Yeah, I was just thinking about you telling people about the toolkit, and it just made me think of some things that have happened here recently. You know, pilots are really good about talking in the in the airplane about finances. They’re constantly comparing themselves to their peers. And it’s really funny, because I don’t know why somebody wouldn’t reach out and do a free portfolio analysis, and even if they’re really happy or feel like they did pretty good, well, let’s compare what your returns have been over the last 10 years versus what I’ve done for my clients. And it’s funny this year. And I know, you know, certain individuals don’t want to do business with friends, but I’ve had a lot of my friends reach out recently where they just couldn’t stay away any longer because they’ve, they’ve heard how others are doing, or, you know, they’ve referred a few friends of theirs to me, and then they’re starting to hear feedback on on what things have looked like, or what what we’ve done over the past, you know, 510, years and and I don’t know why you wouldn’t at least go see or explore, because you don’t have to make a decision, but once you see the numbers, I think that it kind of pushes people over the edge. And I call it the IQ test. Yeah. And the power of compounding interest really, really matters.

Walter Storholt  18:03

Well, see that difference for yourself. Do that comparison again, all it costs you is ordering the toolkit, which is free, so it doesn’t really cost you and 15 minutes of your time to chat back and forth with Ryan a little about your plan and your situation. So have the conversation. See what the differences could be with proper planning, and go from there. Ryan, thank you so much. Hope you enjoy the rest of the holidays.

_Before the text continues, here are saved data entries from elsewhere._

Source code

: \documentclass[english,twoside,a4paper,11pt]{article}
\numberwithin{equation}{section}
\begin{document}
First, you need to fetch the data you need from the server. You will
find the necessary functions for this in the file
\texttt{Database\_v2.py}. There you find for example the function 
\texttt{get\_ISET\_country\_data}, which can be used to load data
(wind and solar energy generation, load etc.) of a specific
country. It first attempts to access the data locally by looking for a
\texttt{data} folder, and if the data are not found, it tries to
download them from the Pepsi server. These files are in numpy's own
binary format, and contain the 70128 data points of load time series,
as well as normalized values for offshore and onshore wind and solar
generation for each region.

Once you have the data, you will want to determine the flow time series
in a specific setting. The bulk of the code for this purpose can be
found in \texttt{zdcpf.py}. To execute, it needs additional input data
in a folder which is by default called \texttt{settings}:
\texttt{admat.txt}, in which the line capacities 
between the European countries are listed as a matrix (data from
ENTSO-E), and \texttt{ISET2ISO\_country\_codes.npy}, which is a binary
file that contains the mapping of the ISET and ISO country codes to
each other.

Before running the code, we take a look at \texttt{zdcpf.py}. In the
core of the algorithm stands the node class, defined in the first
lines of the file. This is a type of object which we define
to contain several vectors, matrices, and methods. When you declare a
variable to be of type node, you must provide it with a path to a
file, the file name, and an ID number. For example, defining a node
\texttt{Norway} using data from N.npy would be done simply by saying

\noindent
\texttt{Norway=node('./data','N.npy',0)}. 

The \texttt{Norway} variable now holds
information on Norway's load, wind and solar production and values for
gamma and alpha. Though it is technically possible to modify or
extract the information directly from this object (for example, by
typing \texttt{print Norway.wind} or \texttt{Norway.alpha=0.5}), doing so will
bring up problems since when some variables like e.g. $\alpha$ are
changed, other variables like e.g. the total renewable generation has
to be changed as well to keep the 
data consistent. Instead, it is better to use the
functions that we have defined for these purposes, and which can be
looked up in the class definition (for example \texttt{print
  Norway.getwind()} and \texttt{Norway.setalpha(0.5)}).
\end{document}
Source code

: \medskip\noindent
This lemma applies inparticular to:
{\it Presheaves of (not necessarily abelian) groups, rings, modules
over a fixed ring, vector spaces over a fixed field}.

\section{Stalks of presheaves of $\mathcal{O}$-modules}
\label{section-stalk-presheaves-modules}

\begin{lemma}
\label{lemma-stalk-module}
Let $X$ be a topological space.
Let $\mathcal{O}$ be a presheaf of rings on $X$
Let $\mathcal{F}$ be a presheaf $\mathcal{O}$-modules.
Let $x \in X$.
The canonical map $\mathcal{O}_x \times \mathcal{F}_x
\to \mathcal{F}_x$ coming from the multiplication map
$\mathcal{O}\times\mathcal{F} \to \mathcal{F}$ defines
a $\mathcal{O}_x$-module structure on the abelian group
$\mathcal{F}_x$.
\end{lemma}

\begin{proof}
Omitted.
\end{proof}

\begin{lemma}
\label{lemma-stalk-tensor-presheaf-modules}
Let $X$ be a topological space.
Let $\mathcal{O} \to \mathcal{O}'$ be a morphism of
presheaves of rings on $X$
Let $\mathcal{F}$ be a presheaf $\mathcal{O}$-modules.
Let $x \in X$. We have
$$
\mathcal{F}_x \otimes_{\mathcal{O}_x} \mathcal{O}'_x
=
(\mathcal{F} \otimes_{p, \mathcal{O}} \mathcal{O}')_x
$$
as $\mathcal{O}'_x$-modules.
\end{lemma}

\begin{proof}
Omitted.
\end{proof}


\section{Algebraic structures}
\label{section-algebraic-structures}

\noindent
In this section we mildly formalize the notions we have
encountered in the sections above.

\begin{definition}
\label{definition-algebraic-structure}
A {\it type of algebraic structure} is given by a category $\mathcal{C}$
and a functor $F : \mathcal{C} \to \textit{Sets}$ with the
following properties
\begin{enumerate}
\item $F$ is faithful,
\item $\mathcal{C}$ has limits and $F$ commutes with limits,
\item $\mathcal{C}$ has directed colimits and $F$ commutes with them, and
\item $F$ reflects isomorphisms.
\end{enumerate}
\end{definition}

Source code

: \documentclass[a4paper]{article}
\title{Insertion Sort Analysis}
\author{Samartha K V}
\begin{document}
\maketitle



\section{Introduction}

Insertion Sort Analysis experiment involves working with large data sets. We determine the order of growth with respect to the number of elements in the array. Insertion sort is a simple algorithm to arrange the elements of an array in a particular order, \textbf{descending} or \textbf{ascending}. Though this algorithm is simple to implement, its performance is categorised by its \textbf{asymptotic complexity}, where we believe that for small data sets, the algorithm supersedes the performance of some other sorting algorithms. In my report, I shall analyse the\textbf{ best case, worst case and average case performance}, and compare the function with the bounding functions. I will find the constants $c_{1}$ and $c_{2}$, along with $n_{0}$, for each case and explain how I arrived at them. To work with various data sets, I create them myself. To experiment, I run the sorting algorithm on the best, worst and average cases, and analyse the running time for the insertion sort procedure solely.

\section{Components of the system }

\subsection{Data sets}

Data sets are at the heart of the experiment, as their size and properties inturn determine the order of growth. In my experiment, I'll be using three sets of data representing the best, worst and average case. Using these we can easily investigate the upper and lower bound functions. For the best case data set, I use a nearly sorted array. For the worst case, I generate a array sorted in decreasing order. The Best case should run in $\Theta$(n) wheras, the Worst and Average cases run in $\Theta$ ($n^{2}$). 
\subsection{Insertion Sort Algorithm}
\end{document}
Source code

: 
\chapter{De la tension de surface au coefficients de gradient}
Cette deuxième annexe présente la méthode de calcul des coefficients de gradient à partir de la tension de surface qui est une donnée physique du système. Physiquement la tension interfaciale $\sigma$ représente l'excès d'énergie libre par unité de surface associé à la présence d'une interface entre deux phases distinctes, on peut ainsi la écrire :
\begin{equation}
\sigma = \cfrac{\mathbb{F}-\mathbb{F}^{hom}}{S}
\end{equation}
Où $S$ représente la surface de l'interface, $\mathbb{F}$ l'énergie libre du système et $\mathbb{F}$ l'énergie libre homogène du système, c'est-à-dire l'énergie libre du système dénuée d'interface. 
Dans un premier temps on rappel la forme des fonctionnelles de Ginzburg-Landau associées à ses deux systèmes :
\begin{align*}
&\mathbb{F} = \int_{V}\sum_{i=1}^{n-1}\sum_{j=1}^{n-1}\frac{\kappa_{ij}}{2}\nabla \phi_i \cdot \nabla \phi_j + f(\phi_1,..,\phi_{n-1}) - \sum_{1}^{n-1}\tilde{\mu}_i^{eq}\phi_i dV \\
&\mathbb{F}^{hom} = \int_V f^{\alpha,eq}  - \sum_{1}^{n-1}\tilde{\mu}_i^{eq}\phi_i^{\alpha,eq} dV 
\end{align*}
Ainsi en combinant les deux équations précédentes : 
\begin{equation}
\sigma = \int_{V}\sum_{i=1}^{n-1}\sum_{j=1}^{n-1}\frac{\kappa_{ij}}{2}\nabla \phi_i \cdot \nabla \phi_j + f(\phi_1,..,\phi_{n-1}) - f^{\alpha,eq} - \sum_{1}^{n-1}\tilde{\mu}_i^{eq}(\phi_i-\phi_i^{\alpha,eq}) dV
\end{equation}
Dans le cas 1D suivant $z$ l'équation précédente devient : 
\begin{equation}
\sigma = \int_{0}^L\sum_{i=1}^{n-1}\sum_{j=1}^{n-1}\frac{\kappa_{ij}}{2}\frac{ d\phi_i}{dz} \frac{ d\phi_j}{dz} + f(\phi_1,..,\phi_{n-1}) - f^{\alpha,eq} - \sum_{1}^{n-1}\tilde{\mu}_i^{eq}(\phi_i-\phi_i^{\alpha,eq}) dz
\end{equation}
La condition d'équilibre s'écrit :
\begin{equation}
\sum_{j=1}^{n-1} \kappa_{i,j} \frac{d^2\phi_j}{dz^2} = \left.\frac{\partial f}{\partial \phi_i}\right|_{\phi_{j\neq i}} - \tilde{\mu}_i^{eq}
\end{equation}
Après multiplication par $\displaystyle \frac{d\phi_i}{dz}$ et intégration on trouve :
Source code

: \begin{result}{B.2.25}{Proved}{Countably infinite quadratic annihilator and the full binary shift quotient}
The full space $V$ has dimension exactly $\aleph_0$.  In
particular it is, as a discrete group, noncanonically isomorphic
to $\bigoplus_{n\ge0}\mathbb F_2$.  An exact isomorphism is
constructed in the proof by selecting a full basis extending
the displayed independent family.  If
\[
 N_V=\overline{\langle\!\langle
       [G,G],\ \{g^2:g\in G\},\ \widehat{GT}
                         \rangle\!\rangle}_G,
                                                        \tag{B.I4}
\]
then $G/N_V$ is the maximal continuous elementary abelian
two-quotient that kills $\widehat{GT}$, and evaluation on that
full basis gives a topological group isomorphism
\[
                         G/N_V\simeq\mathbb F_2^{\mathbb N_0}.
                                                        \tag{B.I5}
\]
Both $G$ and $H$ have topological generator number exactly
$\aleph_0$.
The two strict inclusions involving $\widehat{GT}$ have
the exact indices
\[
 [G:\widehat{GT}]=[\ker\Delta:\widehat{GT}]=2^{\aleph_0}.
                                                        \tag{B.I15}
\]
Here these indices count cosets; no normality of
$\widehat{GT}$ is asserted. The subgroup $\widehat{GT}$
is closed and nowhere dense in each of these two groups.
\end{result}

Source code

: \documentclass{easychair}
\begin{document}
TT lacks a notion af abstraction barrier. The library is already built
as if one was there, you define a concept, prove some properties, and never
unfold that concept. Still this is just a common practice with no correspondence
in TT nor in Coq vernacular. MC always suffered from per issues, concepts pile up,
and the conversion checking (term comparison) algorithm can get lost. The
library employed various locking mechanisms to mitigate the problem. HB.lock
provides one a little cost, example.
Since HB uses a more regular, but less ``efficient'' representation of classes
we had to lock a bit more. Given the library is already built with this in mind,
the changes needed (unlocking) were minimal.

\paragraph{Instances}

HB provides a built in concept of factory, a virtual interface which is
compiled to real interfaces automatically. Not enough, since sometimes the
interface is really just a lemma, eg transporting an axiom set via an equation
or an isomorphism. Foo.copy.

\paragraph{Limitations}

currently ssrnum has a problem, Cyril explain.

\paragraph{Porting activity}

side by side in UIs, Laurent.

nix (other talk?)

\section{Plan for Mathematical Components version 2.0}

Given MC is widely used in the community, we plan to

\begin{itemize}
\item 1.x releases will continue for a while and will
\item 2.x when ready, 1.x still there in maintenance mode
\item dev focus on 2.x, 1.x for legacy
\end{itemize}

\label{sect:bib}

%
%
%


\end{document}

Happy New Year to you, and we’ll be chatting in 2026

Ryan Fleming  18:28

Merry Christmas and a Happy New Year to you as well. Walter, this will be the first Christmas with your baby boy, right? This can be exciting times. It’d be great, Yep, yeah, he won’t know what’s going on, but maybe next year. And then it’ll be it’s to be more and more fun and and anyway, I’m excited for you and your family, and I hope you guys have a great, great holiday season, and to all our our listeners, enjoy family and enjoy the holidays.

Speaker 1  18:56

Information is for illustrative purposes only and does not constitute tax investment or legal advice. Always consult with a qualified investment legal or tax professional before taking any action.